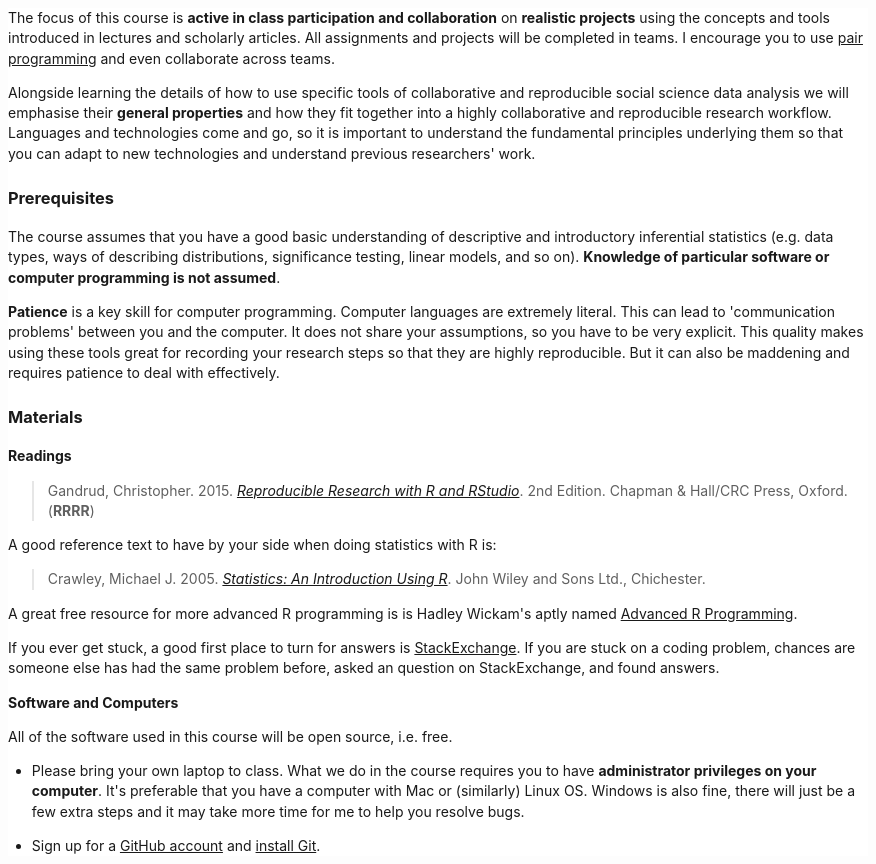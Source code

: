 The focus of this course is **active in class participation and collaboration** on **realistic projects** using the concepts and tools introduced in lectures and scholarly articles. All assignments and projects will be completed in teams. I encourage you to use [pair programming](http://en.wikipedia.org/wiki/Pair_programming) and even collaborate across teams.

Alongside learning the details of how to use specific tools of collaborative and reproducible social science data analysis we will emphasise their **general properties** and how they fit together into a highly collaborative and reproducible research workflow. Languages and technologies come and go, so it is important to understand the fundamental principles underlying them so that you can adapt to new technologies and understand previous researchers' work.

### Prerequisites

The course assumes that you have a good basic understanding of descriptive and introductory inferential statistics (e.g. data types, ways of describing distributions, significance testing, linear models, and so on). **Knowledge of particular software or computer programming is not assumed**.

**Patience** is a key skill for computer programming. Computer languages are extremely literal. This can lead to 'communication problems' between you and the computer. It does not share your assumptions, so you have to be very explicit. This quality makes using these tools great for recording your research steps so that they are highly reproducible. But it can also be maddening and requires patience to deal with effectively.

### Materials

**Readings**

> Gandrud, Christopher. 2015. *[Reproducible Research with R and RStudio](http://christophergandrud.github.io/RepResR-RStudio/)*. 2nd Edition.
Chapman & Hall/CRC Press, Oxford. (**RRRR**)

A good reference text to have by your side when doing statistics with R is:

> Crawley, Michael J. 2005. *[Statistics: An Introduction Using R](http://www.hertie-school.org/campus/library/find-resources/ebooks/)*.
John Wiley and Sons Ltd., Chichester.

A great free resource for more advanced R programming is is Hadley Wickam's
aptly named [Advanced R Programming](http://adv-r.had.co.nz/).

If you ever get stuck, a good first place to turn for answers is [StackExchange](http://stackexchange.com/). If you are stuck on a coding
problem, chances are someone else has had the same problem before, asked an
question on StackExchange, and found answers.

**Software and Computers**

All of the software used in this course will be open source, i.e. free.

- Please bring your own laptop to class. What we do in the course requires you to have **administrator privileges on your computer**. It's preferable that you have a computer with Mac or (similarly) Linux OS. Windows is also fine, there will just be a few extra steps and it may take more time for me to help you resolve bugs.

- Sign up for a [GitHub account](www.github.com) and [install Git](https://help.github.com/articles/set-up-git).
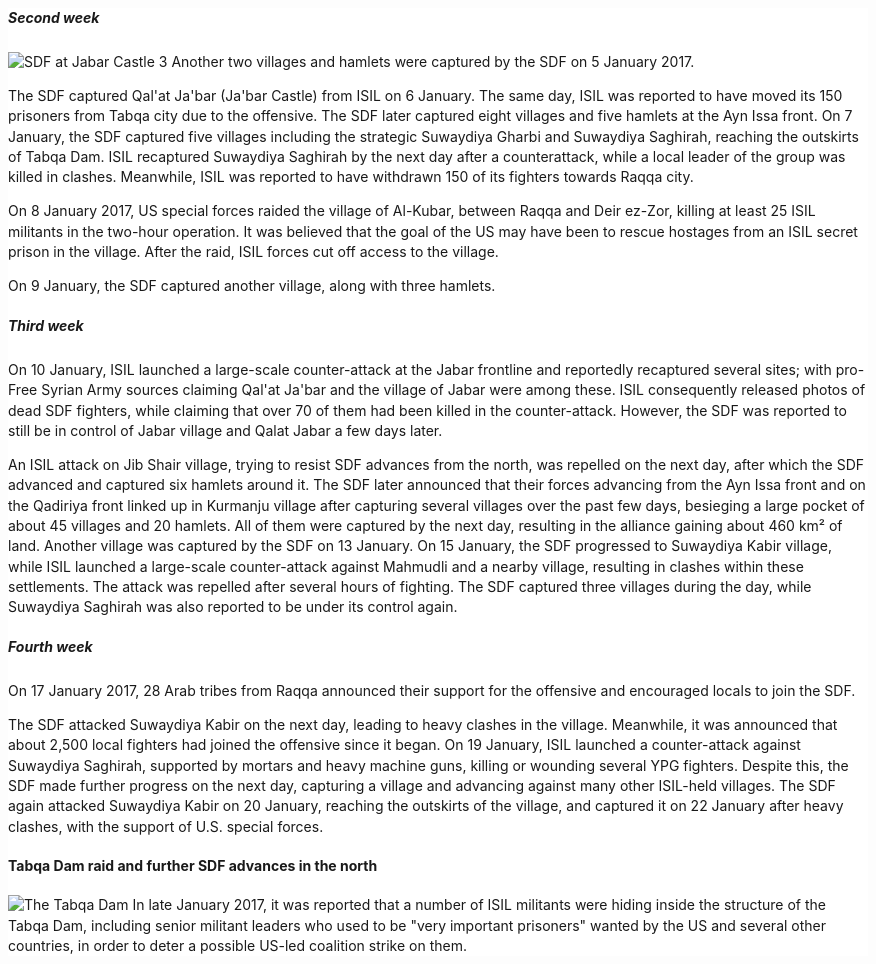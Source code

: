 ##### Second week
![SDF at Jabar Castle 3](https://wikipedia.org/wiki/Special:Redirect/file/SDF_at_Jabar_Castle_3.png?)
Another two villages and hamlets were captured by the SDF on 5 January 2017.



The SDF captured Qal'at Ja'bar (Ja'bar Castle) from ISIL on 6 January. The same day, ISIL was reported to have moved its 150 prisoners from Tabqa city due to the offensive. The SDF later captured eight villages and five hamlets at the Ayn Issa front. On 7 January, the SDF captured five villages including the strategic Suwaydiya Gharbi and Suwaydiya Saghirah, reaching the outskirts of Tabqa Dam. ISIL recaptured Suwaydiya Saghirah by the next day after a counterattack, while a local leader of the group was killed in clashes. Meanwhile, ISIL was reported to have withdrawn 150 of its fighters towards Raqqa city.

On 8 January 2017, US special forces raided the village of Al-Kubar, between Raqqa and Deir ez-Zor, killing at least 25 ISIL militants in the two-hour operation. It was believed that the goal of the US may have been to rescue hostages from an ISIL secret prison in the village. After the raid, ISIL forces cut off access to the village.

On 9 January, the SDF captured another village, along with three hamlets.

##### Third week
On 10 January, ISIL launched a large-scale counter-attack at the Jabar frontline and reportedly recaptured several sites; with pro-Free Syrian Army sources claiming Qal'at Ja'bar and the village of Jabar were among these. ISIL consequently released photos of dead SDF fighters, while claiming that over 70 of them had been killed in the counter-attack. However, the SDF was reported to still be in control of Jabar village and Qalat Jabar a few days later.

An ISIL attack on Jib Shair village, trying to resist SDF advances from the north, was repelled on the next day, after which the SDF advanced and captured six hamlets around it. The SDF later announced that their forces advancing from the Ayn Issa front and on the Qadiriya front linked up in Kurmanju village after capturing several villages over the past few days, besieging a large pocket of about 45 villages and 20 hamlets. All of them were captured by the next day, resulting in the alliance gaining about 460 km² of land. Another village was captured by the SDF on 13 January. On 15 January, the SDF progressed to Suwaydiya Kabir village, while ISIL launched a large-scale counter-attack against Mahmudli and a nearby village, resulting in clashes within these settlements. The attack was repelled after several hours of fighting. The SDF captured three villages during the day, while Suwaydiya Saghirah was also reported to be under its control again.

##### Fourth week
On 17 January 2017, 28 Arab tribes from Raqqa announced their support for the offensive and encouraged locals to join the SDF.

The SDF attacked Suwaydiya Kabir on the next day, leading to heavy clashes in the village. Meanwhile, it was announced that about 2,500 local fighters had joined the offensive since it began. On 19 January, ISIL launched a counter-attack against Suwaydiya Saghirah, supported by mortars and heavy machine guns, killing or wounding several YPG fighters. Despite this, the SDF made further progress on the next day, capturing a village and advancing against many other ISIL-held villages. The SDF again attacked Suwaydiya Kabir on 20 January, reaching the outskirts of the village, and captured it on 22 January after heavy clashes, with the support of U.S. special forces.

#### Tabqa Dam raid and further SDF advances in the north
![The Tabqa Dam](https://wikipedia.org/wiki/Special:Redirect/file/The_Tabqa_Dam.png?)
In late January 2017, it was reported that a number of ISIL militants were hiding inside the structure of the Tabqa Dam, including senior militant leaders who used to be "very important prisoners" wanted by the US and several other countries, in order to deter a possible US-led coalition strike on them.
• • • •
Using the entries above, output exactly the lines between the line holding "The course assumes" and the line holding "All of the software", end lines included, and nothing more.

The course assumes that you have a good basic understanding of descriptive and introductory inferential statistics (e.g. data types, ways of describing distributions, significance testing, linear models, and so on). **Knowledge of particular software or computer programming is not assumed**.

**Patience** is a key skill for computer programming. Computer languages are extremely literal. This can lead to 'communication problems' between you and the computer. It does not share your assumptions, so you have to be very explicit. This quality makes using these tools great for recording your research steps so that they are highly reproducible. But it can also be maddening and requires patience to deal with effectively.

### Materials

**Readings**

> Gandrud, Christopher. 2015. *[Reproducible Research with R and RStudio](http://christophergandrud.github.io/RepResR-RStudio/)*. 2nd Edition.
Chapman & Hall/CRC Press, Oxford. (**RRRR**)

A good reference text to have by your side when doing statistics with R is:

> Crawley, Michael J. 2005. *[Statistics: An Introduction Using R](http://www.hertie-school.org/campus/library/find-resources/ebooks/)*.
John Wiley and Sons Ltd., Chichester.

A great free resource for more advanced R programming is is Hadley Wickam's
aptly named [Advanced R Programming](http://adv-r.had.co.nz/).

If you ever get stuck, a good first place to turn for answers is [StackExchange](http://stackexchange.com/). If you are stuck on a coding
problem, chances are someone else has had the same problem before, asked an
question on StackExchange, and found answers.

**Software and Computers**

All of the software used in this course will be open source, i.e. free.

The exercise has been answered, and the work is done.